A natural gas fuel cell (NGFC) energy system is a simple, reliable way to improve natural gas utilization and efficiency. This technology converts natural gas into electricity to provide a quiet, clean, and highly efficient on-site electric generating system and thermal energy source that can reduce facility energy service costs by 20 percent to 40 percent over conventional energy services.
The NGFC utilizes an alternative co-generation technology for improving natural gas utilization and efficiency. It is an environmentally friendly fossil-fueled energy generator with cleaner emissions than the ambient air in some cities. NGFCs can serve effectively as an on-site energy supply to meet needs for base-load electricity, heat, and hot water, while local electric and natural gas utilities provide for energy demand beyond the NGFC capacity.
A natural gas fuel cell (NGFC) is a direct-energy conversion system with no moving parts. Like batteries, fuel cells are based on the principles of electrochemistry, except that they consume fuel to maintain the chemical reaction. The most common electrochemical reaction in a fuel cell is that of hydrogen with oxygen. The oxygen is usually derived from the air, and the hydrogen is usually obtained by steam-reforming fossil fuel.
Natural gas is the most commonly used fuel; however, other fuels can be used: peak-shaved gas, air-stabilized gas from local production such as landfills, propane, or other fuels with high methane content.
Typical fuel cell fuel-to-electricity conversion efficiencies range from 40 percent to 60 percent.
NGFC technology can be a net-energy-saving technology when viewed from a source energy perspective. The high conversion efficiency of a fuel cell reduces total fuel consumption when the prime energy source for electric generation is taken into account.

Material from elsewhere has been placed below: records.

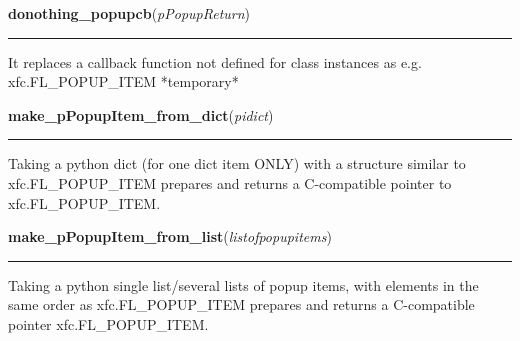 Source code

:     \label{xformslib:library:donothing_popupcb}

    \vspace{0.5ex}

\hspace{.8\funcindent}\begin{boxedminipage}{\funcwidth}

    \raggedright \textbf{donothing\_popupcb}(\textit{pPopupReturn})

    \vspace{-1.5ex}

    \rule{\textwidth}{0.5\fboxrule}
\setlength{\parskip}{2ex}
    It replaces a callback function not defined for class instances as e.g.
    xfc.FL\_POPUP\_ITEM            *temporary*

\setlength{\parskip}{1ex}
    \end{boxedminipage}

    \label{xformslib:library:make_pPopupItem_from_dict}

    \vspace{0.5ex}

\hspace{.8\funcindent}\begin{boxedminipage}{\funcwidth}

    \raggedright \textbf{make\_pPopupItem\_from\_dict}(\textit{pidict})

    \vspace{-1.5ex}

    \rule{\textwidth}{0.5\fboxrule}
\setlength{\parskip}{2ex}
    Taking a python dict (for one dict item ONLY) with a structure similar 
    to xfc.FL\_POPUP\_ITEM prepares and returns a C-compatible pointer to 
    xfc.FL\_POPUP\_ITEM.

\setlength{\parskip}{1ex}
    \end{boxedminipage}

    \label{xformslib:library:make_pPopupItem_from_list}

    \vspace{0.5ex}

\hspace{.8\funcindent}\begin{boxedminipage}{\funcwidth}

    \raggedright \textbf{make\_pPopupItem\_from\_list}(\textit{listofpopupitems})

    \vspace{-1.5ex}

    \rule{\textwidth}{0.5\fboxrule}
\setlength{\parskip}{2ex}
    Taking a python single list/several lists of popup items, with elements
    in the same order as xfc.FL\_POPUP\_ITEM prepares and returns a 
    C-compatible pointer xfc.FL\_POPUP\_ITEM.

\setlength{\parskip}{1ex}
    \end{boxedminipage}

NGFC technology is an energy-cost-reduction technology. For sites with low natural gas costs and high electricity or electrical demand costs, NGFC can be a cost-effective energy technology alternative. The cost savings comes from fuel switching. By reducing electricity consumption and increasing natural gas consumption, operational energy costs can be reduced by 25 percent to 40percent over conventional energy service.
The fuel cell is very much like a battery; it contains electrodes (anodes and cathodes) separated by an electrolyte. But unlike a battery, a fuel cell consumes fuel and does not require recharging. Also, fuel cells are exothermic, producing heat as a byproduct of the chemical reaction, and this heat is available for cogeneration applications.
A NGFC system is composed of three primary subsystems: a fuel processor or reformer, a fuel cell stack, and a power converter. A secondary subsystem for thermal management (a cooling module) is required if recoverable thermal energy is not fully utilized in some form of cogeneration application.
The fuel processor combines natural gas with steam (recovered from the power section) to reform the fuel into a hydrogen-rich mixture for use by the fuel cell stack in the power section. In the power section, the fuel mixture, rich in hydrogen, is combined with oxygen from the air to produce electricity. The process generates heat and produces carbon dioxide and water as exhaust gases.
Besides the possible cost savings available with NGFC, there are environmental benefits associated with installing this technology. Because NGFCs convert the fuel to electricity through an electrochemical process rather than a combustion process, the emissions from the NGFC are much cleaner and are primarily carbon dioxide and water.